Del lado de la oferta, existen un conjunto de limitaciones evidentes. Por una parte, con actividades afectadas por las regulaciones mucha oferta de bienes y servicios no está disponible al público. En algunos casos podría ser posible conocer algunos precios estipulados en unas pocas ventas realizadas por delivery, pero el criterio de determinación de los precios no es comparable al que ocurre bajo condiciones típicas. Por la otra, el impacto de las restricciones no es el mismo en todos los rubros, lo que induce estrategias de precios diferenciadas según el negocio. El Índice de Precios al Consumidor (IPC) se construye a partir de una muestra representativa de negocios y productos en función de su relevancia en el consumo. Las regulaciones, sin embargo, alteran la oferta y sesgan participación a favor de los alimentos y de otros bienes específicos como los farmacéuticos.

El impacto se traslada también a las decisiones de demanda. Aun cuando fuera posible la compra a distancia, el gasto en ciertos bienes durables se ha resentido debido a la drástica caída del ingreso y a los cambios en las prioridades de gasto. Las modificaciones en las preferencias de gasto de los consumidores son moneda corriente, pero para la elaboración del IPC se considera que estos cambios se producen lentamente. De este modo, las ponderaciones de gasto se recalculan aproximadamente cada 10 años, y entre cálculo y cálculo se asumen constantes.

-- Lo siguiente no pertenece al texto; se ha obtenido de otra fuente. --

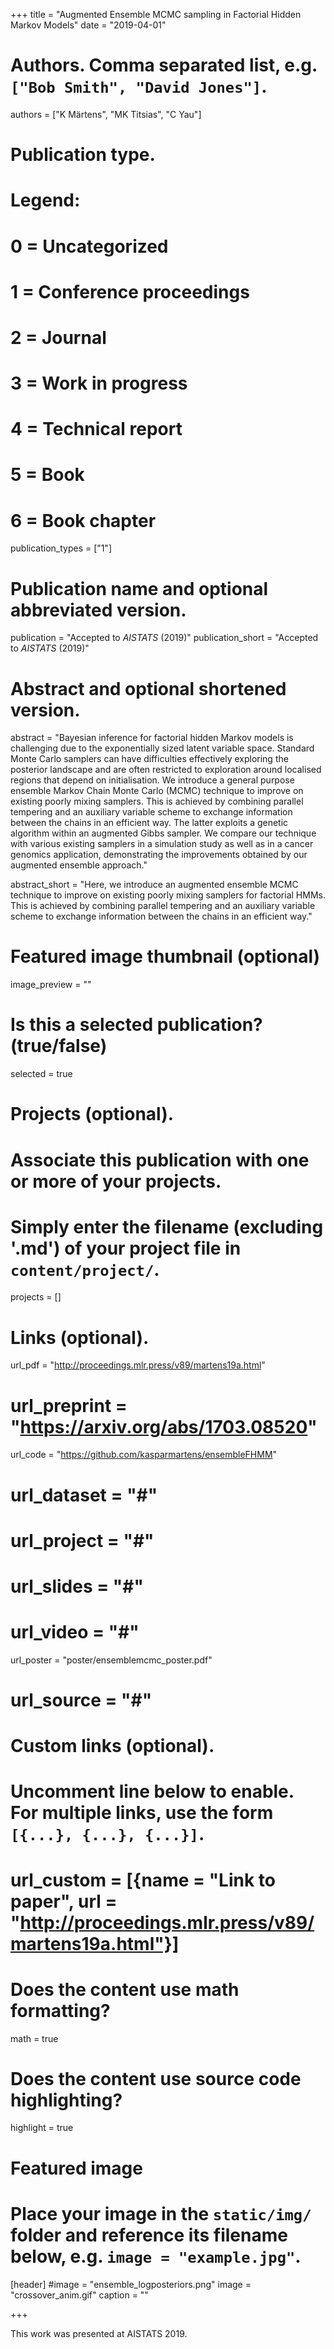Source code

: +++
title = "Augmented Ensemble MCMC sampling in Factorial Hidden Markov Models"
date = "2019-04-01"

# Authors. Comma separated list, e.g. `["Bob Smith", "David Jones"]`.
authors = ["K Märtens", "MK Titsias", "C Yau"]

# Publication type.
# Legend:
# 0 = Uncategorized
# 1 = Conference proceedings
# 2 = Journal
# 3 = Work in progress
# 4 = Technical report
# 5 = Book
# 6 = Book chapter
publication_types = ["1"]

# Publication name and optional abbreviated version.
publication = "Accepted to *AISTATS* (2019)"
publication_short = "Accepted to *AISTATS* (2019)"

# Abstract and optional shortened version.
abstract = "Bayesian inference for factorial hidden Markov models is challenging due to the exponentially sized latent variable space. Standard Monte Carlo samplers can have difficulties effectively exploring the posterior landscape and are often restricted to exploration around localised regions that depend on initialisation. We introduce a general purpose ensemble Markov Chain Monte Carlo (MCMC) technique to improve on existing poorly mixing samplers. This is achieved by combining parallel tempering and an auxiliary variable scheme to exchange information between the chains in an efficient way. The latter exploits a genetic algorithm within an augmented Gibbs sampler. We compare our technique with various existing samplers in a simulation study as well as in a cancer genomics application, demonstrating the improvements obtained by our augmented ensemble approach."

abstract_short = "Here, we introduce an augmented ensemble MCMC technique to improve on existing poorly mixing samplers for factorial HMMs. This is achieved by combining parallel tempering and an auxiliary variable scheme to exchange information between the chains in an efficient way."

# Featured image thumbnail (optional)
image_preview = ""

# Is this a selected publication? (true/false)
selected = true

# Projects (optional).
#   Associate this publication with one or more of your projects.
#   Simply enter the filename (excluding '.md') of your project file in `content/project/`.
projects = []

# Links (optional).
url_pdf = "http://proceedings.mlr.press/v89/martens19a.html"
# url_preprint = "https://arxiv.org/abs/1703.08520"
url_code = "https://github.com/kasparmartens/ensembleFHMM"
# url_dataset = "#"
# url_project = "#"
# url_slides = "#"
# url_video = "#"
url_poster = "poster/ensemblemcmc_poster.pdf"
# url_source = "#"

# Custom links (optional).
#   Uncomment line below to enable. For multiple links, use the form `[{...}, {...}, {...}]`.
# url_custom = [{name = "Link to paper", url = "http://proceedings.mlr.press/v89/martens19a.html"}]

# Does the content use math formatting?
math = true

# Does the content use source code highlighting?
highlight = true

# Featured image
# Place your image in the `static/img/` folder and reference its filename below, e.g. `image = "example.jpg"`.
[header]
#image = "ensemble_logposteriors.png"
image = "crossover_anim.gif"
caption = ""

+++

This work was presented at AISTATS 2019.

Es cierto que cuando ocurre un shock de la magnitud que estamos viviendo ya no es posible ignorar estos cambios, pero esto no significa que obligatoriamente deban recalcularse las ponderaciones. De hecho, sería absurdo intentar llevar adelante una nueva encuesta de gasto para determinar el impacto de la pandemia. Los mismos problemas que impiden calcular los precios impedirían también reestimar las ponderaciones. Más aun, siendo las regulaciones redefinidas cada 15 o 20 días, en poco tiempo esos pesos pueden cambiar nuevamente, volviendo todo el proceso vano.

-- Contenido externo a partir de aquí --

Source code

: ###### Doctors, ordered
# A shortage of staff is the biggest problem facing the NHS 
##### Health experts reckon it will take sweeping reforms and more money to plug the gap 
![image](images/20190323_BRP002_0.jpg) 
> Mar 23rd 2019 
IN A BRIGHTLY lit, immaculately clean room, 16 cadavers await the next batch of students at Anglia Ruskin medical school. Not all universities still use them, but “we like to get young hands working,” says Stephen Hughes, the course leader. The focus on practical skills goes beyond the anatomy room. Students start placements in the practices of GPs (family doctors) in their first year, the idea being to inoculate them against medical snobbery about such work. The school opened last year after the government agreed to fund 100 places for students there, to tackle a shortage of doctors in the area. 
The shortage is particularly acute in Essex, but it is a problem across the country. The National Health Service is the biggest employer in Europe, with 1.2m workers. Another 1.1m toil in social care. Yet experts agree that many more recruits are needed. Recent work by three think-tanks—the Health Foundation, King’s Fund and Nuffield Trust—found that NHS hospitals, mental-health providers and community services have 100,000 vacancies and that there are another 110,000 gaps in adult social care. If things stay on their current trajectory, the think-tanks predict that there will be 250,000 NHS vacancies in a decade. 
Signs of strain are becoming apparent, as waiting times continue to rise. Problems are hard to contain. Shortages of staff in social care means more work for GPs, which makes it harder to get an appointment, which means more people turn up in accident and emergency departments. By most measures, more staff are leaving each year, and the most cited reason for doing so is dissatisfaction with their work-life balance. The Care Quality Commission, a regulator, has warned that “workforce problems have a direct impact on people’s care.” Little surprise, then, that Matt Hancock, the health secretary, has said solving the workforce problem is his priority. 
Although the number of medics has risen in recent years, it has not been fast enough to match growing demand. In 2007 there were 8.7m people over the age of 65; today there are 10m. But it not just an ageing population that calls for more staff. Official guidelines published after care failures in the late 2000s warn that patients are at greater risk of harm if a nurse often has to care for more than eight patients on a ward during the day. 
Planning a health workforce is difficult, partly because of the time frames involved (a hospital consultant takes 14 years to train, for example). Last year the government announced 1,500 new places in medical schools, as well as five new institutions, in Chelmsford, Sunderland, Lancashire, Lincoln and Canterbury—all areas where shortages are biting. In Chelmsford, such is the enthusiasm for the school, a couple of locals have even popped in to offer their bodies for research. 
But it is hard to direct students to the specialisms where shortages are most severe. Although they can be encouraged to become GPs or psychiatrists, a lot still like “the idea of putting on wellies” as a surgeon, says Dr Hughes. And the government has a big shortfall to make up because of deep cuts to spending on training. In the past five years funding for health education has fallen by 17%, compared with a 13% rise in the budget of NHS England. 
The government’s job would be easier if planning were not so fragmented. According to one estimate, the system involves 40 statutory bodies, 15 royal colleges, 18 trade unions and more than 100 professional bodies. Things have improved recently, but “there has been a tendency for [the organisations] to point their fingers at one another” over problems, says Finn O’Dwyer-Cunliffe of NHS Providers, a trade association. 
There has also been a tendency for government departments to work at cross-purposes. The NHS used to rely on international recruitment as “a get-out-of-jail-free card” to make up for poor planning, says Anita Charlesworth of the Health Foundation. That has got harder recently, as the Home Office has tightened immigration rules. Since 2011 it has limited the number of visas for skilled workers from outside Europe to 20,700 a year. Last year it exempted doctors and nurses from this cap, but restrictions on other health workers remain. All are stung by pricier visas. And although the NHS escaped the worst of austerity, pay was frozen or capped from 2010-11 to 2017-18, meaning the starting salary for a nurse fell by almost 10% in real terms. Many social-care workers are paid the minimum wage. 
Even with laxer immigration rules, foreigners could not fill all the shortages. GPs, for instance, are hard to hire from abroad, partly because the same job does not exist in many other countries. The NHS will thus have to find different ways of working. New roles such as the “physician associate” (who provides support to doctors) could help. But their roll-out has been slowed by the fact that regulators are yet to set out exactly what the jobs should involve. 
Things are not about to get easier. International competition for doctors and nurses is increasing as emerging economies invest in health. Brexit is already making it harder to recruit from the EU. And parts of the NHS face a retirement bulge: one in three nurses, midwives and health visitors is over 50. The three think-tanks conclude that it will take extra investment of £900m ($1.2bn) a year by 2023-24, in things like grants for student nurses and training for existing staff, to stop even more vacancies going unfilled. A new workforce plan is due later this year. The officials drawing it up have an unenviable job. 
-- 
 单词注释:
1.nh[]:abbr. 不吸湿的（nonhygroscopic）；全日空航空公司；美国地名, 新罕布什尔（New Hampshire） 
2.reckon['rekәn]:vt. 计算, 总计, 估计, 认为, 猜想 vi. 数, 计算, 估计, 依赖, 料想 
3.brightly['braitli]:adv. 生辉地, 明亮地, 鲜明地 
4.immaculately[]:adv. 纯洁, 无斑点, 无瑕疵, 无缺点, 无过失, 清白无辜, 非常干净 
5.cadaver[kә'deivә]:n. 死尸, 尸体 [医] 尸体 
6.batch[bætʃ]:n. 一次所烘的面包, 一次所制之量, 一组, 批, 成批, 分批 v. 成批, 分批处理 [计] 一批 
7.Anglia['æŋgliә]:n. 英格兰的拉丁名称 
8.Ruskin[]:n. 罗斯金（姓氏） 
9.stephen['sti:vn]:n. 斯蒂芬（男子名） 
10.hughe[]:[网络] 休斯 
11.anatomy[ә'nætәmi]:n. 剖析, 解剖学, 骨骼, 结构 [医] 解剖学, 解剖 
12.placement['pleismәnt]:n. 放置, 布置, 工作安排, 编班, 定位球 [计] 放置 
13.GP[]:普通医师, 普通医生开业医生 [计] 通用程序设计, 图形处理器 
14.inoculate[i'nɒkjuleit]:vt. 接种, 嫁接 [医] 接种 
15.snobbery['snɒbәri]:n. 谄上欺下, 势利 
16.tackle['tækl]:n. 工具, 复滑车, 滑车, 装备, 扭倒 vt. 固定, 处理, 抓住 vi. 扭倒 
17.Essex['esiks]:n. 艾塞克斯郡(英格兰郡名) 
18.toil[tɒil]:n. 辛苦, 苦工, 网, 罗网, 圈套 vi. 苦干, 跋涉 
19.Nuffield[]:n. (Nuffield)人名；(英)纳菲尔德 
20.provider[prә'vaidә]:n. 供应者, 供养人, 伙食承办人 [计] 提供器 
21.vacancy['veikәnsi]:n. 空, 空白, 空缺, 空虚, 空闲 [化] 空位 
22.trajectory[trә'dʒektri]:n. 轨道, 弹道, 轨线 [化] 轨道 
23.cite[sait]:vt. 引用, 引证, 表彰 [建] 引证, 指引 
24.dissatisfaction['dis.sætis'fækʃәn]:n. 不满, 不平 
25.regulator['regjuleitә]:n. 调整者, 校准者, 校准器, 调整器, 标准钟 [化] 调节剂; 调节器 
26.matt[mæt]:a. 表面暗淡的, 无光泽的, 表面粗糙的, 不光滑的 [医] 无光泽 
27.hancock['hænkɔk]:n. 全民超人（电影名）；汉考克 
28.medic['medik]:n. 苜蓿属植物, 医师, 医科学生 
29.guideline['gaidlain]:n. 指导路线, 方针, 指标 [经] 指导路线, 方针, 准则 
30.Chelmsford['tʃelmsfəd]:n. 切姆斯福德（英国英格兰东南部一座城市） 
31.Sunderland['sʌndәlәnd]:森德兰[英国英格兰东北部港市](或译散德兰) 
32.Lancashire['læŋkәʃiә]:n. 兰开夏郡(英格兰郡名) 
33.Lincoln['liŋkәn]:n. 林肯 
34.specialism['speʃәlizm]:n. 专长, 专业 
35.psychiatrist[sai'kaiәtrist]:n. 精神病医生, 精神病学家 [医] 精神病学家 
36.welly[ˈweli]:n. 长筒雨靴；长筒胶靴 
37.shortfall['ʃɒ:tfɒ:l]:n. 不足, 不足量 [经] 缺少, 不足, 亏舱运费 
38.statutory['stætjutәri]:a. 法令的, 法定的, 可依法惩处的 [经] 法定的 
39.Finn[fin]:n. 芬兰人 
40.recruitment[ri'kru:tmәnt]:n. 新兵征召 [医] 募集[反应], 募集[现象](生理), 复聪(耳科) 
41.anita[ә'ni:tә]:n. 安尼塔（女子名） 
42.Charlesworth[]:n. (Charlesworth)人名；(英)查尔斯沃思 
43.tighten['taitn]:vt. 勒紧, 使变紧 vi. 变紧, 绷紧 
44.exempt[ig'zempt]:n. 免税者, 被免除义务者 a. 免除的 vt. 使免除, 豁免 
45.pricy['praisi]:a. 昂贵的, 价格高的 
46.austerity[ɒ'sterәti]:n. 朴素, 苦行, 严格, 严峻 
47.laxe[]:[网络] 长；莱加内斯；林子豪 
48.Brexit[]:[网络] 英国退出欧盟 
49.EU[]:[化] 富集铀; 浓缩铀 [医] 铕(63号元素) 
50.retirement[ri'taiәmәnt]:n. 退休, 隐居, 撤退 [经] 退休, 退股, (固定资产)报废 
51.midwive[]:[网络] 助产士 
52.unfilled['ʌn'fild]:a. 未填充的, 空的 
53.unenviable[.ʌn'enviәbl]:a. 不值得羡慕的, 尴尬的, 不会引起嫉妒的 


Para eludir estos problemas, el Indec decide imputar los precios faltantes. Si bien el procedimiento de imputación tiene sus complejidades técnicas, en esencia lo que se asume es que los precios faltantes suben al mismo ritmo que el resto de los precios que sí se observan. Esta limitación metodológica genera un “sesgo” transitorio (el “sesgo de Laspeyres”), porque se consume más de aquello que se puede consumir. Por ejemplo, si hoy el público gasta menos en “alimentos fuera del hogar” y más en “alimentos para el hogar”, estos últimos podrán convalidar subas de precios mayores. Pero luego el IPC ajusta el precio del primero al mismo ritmo que el segundo, cuando en la práctica la menor demanda podría suavizar los aumentos de precios en bares o restaurantes.

Es posible entonces que por razones técnicas el IPC esté reflejando en estos meses inevitablemente aumentos algo exagerados en algunos rubros, aunque la alternativa de no reflejar ningún aumento de precio donde no hay oferta o demanda es claramente inferior. En todo caso, el IPC de estos meses no representa las fuerzas normales que operan sobre una economía afectada por una perturbación, sino la respuesta (necesariamente imprecisa) de tener que estimar una dinámica de precios con restricciones que son transitorias y heterogéneas.